▶ _Data to use_
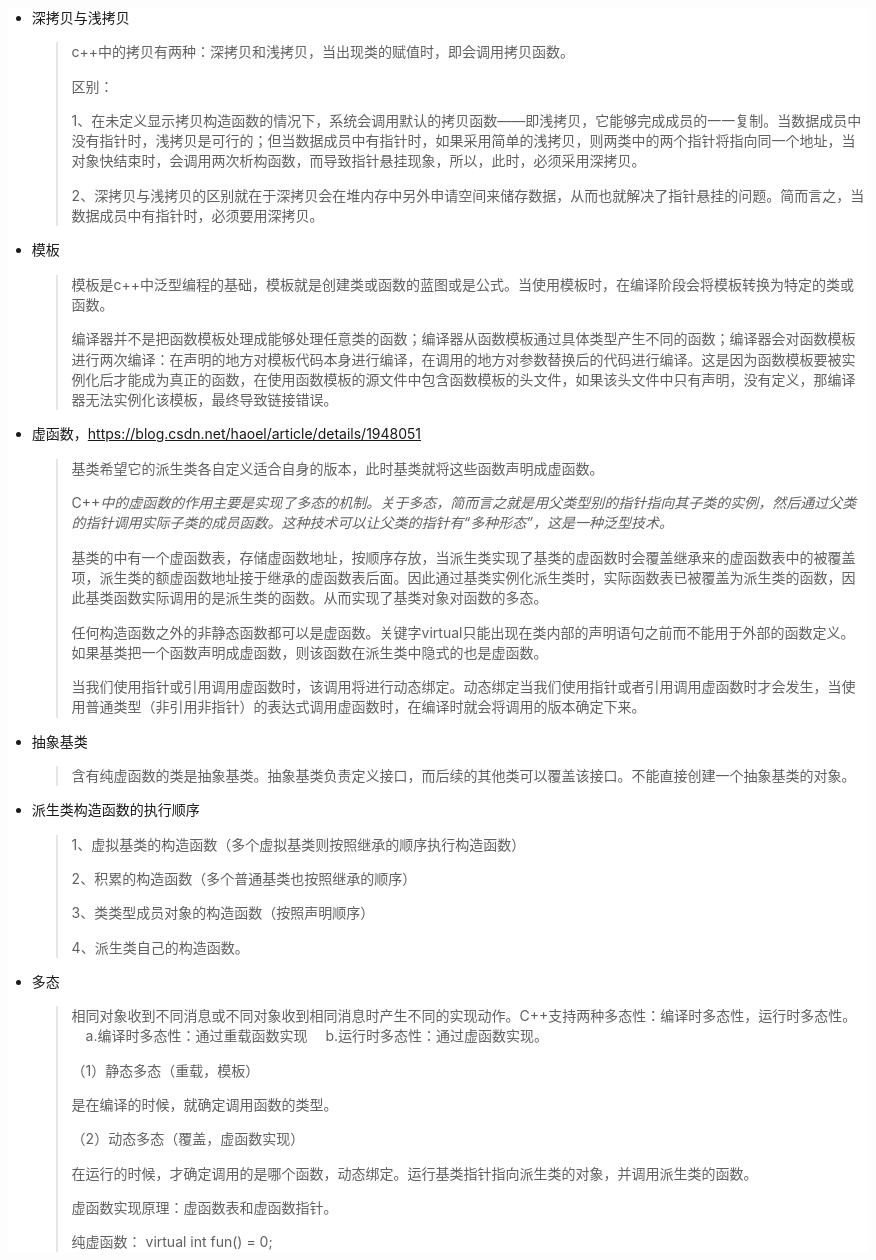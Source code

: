 * 深拷贝与浅拷贝

  > c++中的拷贝有两种：深拷贝和浅拷贝，当出现类的赋值时，即会调用拷贝函数。
  >
  > 区别：
  >
  > ​		1、在未定义显示拷贝构造函数的情况下，系统会调用默认的拷贝函数——即浅拷贝，它能够完成成员的一一复制。当数据成员中没有指针时，浅拷贝是可行的；但当数据成员中有指针时，如果采用简单的浅拷贝，则两类中的两个指针将指向同一个地址，当对象快结束时，会调用两次析构函数，而导致指针悬挂现象，所以，此时，必须采用深拷贝。
  >
  > ​		2、深拷贝与浅拷贝的区别就在于深拷贝会在堆内存中另外申请空间来储存数据，从而也就解决了指针悬挂的问题。简而言之，当数据成员中有指针时，必须要用深拷贝。

* 模板

  > 模板是c++中泛型编程的基础，模板就是创建类或函数的蓝图或是公式。当使用模板时，在编译阶段会将模板转换为特定的类或函数。
  >
  > 编译器并不是把函数模板处理成能够处理任意类的函数；编译器从函数模板通过具体类型产生不同的函数；编译器会对函数模板进行两次编译：在声明的地方对模板代码本身进行编译，在调用的地方对参数替换后的代码进行编译。这是因为函数模板要被实例化后才能成为真正的函数，在使用函数模板的源文件中包含函数模板的头文件，如果该头文件中只有声明，没有定义，那编译器无法实例化该模板，最终导致链接错误。

* 虚函数，https://blog.csdn.net/haoel/article/details/1948051

  > 基类希望它的派生类各自定义适合自身的版本，此时基类就将这些函数声明成虚函数。
  >
  > C++*中的虚函数的作用主要是实现了多态的机制。关于多态，简而言之就是用父类型别的指针指向其子类的实例，然后通过父类的指针调用实际子类的成员函数。这种技术可以让父类的指针有“多种形态”，这是一种泛型技术。*
  >
  > 基类的中有一个虚函数表，存储虚函数地址，按顺序存放，当派生类实现了基类的虚函数时会覆盖继承来的虚函数表中的被覆盖项，派生类的额虚函数地址接于继承的虚函数表后面。因此通过基类实例化派生类时，实际函数表已被覆盖为派生类的函数，因此基类函数实际调用的是派生类的函数。从而实现了基类对象对函数的多态。
  >
  > 任何构造函数之外的非静态函数都可以是虚函数。关键字virtual只能出现在类内部的声明语句之前而不能用于外部的函数定义。如果基类把一个函数声明成虚函数，则该函数在派生类中隐式的也是虚函数。
  >
  > 当我们使用指针或引用调用虚函数时，该调用将进行动态绑定。动态绑定当我们使用指针或者引用调用虚函数时才会发生，当使用普通类型（非引用非指针）的表达式调用虚函数时，在编译时就会将调用的版本确定下来。

* 抽象基类

  > 含有纯虚函数的类是抽象基类。抽象基类负责定义接口，而后续的其他类可以覆盖该接口。不能直接创建一个抽象基类的对象。

* 派生类构造函数的执行顺序

  > 1、虚拟基类的构造函数（多个虚拟基类则按照继承的顺序执行构造函数）
  >
  > 2、积累的构造函数（多个普通基类也按照继承的顺序）
  >
  > 3、类类型成员对象的构造函数（按照声明顺序）
  >
  > 4、派生类自己的构造函数。

* 多态

  >相同对象收到不同消息或不同对象收到相同消息时产生不同的实现动作。C++支持两种多态性：编译时多态性，运行时多态性。
  > 　a.编译时多态性：通过重载函数实现
  > 　b.运行时多态性：通过虚函数实现。
  >
  >（1）静态多态（重载，模板）
  >
  >是在编译的时候，就确定调用函数的类型。
  >
  >（2）动态多态（覆盖，虚函数实现）
  >
  >在运行的时候，才确定调用的是哪个函数，动态绑定。运行基类指针指向派生类的对象，并调用派生类的函数。
  >
  >虚函数实现原理：虚函数表和虚函数指针。
  >
  >纯虚函数： virtual int fun() = 0;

▶ _Requirement_
The reply should consist of a single number: how many lines in the listing contain the word "运行时多态性".

▶ _Result for this task_
2